══ Available data
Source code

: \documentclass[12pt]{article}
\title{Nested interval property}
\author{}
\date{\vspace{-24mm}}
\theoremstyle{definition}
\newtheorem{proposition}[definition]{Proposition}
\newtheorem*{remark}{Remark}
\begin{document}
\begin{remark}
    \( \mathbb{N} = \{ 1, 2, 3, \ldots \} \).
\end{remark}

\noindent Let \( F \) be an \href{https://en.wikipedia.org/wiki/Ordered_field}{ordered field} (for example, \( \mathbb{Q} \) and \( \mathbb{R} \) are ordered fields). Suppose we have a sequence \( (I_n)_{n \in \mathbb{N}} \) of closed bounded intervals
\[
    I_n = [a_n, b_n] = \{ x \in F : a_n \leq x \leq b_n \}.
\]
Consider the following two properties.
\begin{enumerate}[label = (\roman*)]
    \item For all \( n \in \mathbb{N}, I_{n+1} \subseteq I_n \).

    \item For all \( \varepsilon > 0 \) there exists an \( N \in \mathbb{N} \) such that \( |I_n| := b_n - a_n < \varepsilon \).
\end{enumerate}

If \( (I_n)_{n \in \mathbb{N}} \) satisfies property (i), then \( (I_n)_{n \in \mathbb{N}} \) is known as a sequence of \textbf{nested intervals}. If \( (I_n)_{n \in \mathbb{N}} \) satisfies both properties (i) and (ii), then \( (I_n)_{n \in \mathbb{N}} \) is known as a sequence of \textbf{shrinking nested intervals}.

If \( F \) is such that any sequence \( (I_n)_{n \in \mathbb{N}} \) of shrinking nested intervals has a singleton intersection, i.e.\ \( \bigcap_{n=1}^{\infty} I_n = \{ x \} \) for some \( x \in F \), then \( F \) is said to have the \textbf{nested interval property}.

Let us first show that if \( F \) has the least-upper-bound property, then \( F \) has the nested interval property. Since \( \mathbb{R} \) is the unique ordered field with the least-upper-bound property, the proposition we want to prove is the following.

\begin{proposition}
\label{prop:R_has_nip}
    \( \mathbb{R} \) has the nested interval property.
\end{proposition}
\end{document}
════
Action item: Reproduce every record above, word for word.

Answer to this exercise:
Source code

: \documentclass[12pt]{article}
\title{Nested interval property}
\author{}
\date{\vspace{-24mm}}
\theoremstyle{definition}
\newtheorem{proposition}[definition]{Proposition}
\newtheorem*{remark}{Remark}
\begin{document}
\begin{remark}
    \( \mathbb{N} = \{ 1, 2, 3, \ldots \} \).
\end{remark}

\noindent Let \( F \) be an \href{https://en.wikipedia.org/wiki/Ordered_field}{ordered field} (for example, \( \mathbb{Q} \) and \( \mathbb{R} \) are ordered fields). Suppose we have a sequence \( (I_n)_{n \in \mathbb{N}} \) of closed bounded intervals
\[
    I_n = [a_n, b_n] = \{ x \in F : a_n \leq x \leq b_n \}.
\]
Consider the following two properties.
\begin{enumerate}[label = (\roman*)]
    \item For all \( n \in \mathbb{N}, I_{n+1} \subseteq I_n \).

    \item For all \( \varepsilon > 0 \) there exists an \( N \in \mathbb{N} \) such that \( |I_n| := b_n - a_n < \varepsilon \).
\end{enumerate}

If \( (I_n)_{n \in \mathbb{N}} \) satisfies property (i), then \( (I_n)_{n \in \mathbb{N}} \) is known as a sequence of \textbf{nested intervals}. If \( (I_n)_{n \in \mathbb{N}} \) satisfies both properties (i) and (ii), then \( (I_n)_{n \in \mathbb{N}} \) is known as a sequence of \textbf{shrinking nested intervals}.

If \( F \) is such that any sequence \( (I_n)_{n \in \mathbb{N}} \) of shrinking nested intervals has a singleton intersection, i.e.\ \( \bigcap_{n=1}^{\infty} I_n = \{ x \} \) for some \( x \in F \), then \( F \) is said to have the \textbf{nested interval property}.

Let us first show that if \( F \) has the least-upper-bound property, then \( F \) has the nested interval property. Since \( \mathbb{R} \) is the unique ordered field with the least-upper-bound property, the proposition we want to prove is the following.

\begin{proposition}
\label{prop:R_has_nip}
    \( \mathbb{R} \) has the nested interval property.
\end{proposition}
\end{document}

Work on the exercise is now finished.